Dans la dernière guerre d’Italie, notre armée de terre formait donc le centre, et l’escadre les deux ailes extrêmes de l’attaque. La marine coupait les grandes lignes de communication de l’ennemi avec le reste de l’empire par les voies rapides : d’un côté par Trieste, Venise et Trévise, de l’autre par Botzen, Roveredo et Riva. Les flancs et les derrières de l’armée se trouvaient ainsi complètement couverts. On suivait une tactique analogue à celle dont les résultats avaient été si heureux dans la guerre de Crimée.
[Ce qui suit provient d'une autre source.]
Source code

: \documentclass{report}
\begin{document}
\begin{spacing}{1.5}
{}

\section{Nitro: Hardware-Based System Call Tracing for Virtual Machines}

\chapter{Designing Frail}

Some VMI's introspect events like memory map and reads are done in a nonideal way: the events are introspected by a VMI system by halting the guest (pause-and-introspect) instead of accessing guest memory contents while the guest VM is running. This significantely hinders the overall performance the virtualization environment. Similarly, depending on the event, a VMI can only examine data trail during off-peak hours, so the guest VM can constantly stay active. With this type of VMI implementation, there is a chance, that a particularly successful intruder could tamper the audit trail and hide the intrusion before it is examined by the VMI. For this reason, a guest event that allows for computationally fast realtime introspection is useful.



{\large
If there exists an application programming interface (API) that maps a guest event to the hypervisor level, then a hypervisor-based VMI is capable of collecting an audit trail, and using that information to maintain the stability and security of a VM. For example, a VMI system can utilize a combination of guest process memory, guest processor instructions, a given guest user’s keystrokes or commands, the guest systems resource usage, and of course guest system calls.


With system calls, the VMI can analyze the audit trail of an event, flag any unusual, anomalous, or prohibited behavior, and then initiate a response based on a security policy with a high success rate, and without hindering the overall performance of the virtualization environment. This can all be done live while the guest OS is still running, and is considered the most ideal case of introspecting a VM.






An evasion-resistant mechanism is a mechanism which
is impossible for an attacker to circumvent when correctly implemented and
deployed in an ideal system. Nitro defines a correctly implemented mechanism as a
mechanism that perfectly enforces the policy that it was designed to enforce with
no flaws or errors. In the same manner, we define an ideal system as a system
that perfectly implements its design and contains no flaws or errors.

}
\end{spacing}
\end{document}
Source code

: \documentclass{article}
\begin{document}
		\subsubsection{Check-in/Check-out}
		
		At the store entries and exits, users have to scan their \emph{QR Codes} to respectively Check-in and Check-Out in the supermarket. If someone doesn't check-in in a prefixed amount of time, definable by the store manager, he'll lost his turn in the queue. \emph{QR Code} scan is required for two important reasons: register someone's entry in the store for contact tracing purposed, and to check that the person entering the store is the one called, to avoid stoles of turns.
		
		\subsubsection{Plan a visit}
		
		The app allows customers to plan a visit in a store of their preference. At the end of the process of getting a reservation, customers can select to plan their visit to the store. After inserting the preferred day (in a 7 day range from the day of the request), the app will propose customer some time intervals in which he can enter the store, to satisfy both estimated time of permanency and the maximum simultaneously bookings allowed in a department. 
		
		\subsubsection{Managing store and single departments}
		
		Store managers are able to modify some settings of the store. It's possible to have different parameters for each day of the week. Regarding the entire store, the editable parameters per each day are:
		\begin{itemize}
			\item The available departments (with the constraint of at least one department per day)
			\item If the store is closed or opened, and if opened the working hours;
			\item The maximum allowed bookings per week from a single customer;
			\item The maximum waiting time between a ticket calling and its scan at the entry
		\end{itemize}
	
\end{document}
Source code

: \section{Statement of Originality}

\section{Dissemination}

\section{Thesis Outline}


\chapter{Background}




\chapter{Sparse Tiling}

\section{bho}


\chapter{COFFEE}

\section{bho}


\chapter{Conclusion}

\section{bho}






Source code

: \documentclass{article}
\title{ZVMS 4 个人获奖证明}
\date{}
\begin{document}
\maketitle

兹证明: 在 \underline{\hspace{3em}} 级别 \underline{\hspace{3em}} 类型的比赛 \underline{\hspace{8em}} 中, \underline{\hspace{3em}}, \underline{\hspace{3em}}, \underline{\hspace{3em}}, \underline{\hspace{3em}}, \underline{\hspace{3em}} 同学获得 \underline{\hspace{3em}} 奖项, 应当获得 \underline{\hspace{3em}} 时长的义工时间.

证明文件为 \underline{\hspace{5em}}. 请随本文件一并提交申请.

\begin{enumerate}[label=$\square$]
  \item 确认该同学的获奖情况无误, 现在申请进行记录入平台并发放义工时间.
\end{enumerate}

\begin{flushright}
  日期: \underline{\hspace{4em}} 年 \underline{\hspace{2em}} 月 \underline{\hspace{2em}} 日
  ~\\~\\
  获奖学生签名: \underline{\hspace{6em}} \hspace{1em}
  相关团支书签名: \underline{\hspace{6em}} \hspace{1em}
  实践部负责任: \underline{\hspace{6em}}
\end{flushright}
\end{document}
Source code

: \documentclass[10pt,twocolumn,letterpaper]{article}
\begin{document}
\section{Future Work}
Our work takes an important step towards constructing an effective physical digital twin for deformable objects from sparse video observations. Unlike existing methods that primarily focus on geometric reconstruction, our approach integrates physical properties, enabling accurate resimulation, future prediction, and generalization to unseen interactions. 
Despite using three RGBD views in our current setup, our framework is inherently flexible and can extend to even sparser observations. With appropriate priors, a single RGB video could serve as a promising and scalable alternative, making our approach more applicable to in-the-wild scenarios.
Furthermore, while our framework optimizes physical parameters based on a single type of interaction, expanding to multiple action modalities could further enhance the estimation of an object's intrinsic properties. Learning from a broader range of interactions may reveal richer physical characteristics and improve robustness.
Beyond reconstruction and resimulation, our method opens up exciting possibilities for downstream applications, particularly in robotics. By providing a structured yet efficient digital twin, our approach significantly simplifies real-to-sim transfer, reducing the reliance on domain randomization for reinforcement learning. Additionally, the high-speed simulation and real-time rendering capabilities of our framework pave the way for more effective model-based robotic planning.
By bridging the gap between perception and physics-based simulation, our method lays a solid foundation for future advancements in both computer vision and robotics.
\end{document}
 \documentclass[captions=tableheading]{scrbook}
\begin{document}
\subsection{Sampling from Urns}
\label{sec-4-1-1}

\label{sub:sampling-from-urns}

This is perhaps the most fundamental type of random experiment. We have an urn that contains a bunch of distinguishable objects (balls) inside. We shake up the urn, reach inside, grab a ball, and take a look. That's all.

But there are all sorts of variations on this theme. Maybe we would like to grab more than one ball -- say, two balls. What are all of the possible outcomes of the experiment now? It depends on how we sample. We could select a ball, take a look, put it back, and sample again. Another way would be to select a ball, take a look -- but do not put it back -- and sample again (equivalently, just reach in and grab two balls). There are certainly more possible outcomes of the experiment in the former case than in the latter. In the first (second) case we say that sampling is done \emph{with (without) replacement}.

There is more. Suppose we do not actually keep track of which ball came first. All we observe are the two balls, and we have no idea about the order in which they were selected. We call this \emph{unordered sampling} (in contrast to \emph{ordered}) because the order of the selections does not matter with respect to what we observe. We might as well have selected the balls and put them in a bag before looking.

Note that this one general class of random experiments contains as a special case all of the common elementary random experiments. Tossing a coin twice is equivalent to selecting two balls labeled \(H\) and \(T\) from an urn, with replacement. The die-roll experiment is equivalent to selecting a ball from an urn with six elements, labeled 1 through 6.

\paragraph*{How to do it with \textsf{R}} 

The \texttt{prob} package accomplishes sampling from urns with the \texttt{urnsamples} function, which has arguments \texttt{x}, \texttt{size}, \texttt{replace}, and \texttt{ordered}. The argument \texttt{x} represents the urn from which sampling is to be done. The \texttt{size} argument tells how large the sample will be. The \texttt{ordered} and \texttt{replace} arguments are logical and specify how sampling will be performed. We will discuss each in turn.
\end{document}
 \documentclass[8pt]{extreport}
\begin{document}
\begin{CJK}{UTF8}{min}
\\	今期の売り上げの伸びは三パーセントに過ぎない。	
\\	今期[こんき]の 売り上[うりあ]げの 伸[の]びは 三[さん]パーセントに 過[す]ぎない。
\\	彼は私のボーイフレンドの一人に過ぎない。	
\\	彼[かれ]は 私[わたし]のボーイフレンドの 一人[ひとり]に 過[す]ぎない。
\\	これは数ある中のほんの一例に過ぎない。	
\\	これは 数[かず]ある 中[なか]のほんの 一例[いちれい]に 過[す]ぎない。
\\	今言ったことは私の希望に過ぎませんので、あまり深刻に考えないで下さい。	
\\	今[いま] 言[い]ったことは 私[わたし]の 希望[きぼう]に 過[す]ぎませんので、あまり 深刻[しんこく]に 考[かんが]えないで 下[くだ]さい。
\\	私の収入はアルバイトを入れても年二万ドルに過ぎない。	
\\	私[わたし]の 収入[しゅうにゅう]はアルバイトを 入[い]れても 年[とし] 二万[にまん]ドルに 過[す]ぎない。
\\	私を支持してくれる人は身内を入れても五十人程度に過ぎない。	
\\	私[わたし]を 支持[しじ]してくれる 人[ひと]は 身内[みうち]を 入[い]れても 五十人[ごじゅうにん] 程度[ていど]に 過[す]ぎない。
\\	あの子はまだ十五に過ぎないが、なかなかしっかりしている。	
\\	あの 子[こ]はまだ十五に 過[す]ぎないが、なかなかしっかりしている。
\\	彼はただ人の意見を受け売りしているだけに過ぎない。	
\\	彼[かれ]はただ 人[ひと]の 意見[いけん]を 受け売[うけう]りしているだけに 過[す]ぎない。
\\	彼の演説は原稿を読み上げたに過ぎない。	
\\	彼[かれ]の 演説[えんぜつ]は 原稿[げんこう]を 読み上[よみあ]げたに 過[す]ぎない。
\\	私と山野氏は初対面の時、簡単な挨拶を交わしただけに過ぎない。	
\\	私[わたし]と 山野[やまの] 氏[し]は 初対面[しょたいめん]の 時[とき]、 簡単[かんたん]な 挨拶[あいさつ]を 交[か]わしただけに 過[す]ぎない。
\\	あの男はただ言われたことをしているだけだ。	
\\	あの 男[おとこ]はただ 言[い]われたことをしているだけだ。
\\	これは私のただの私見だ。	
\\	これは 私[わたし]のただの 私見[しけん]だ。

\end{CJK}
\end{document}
En s’emparant de Kertch, de Ienikalé et des villes du littoral de la mer d’Azof, en brûlant les approvisionnemens des Russes, en interceptant la route des renforts par le Don, et plus tard par le Dnieper, en démantelant Kinburn, la marine avait alors resserré la guerre dans une presqu’île qu’elle isolait du reste de la Russie. Le rôle si utile que la marine avait rempli dans la guerre d’Orient, elle pouvait le reprendre avec plus d’éclat encore dans la guerre d’Italie, soit en assurant la présence à temps de nos troupes sur les champs de bataille par des transports multipliés, soit en protégeant, en secondant même leurs manœuvres par de puissantes diversions.

Si l’on veut maintenant voir dans la mariné non plus seulement l’auxiliaire de l’armée de terre, mais un instrument de combat servi par ses propres ressources, les travaux accomplis par la flottille du lac de Garde ne sont pas moins dignes d’attention, comme témoignage d’un emploi nouveau de la force navale. Devant Venise, on a pu reconnaître combien il importe d’avoir toujours à la mer un matériel blindé et cuirassé, en prévision d’une attaque contre une place forte maritime. Dans le lac de Garde, on a pressenti ce que pourrait faire, si elle était jamais mise à l’œuvre, une marine de création toute récente, appelée à porter des coups non moins redoutables dans l’intérieur des terres que sur les côtes. Observés sur ces deux théâtres d’action, d’abord dans l’Adriatique, puis sur le lac de Garde, nos marins ont été, on s’en convaincra sans peine, les dignes émules de nos soldats.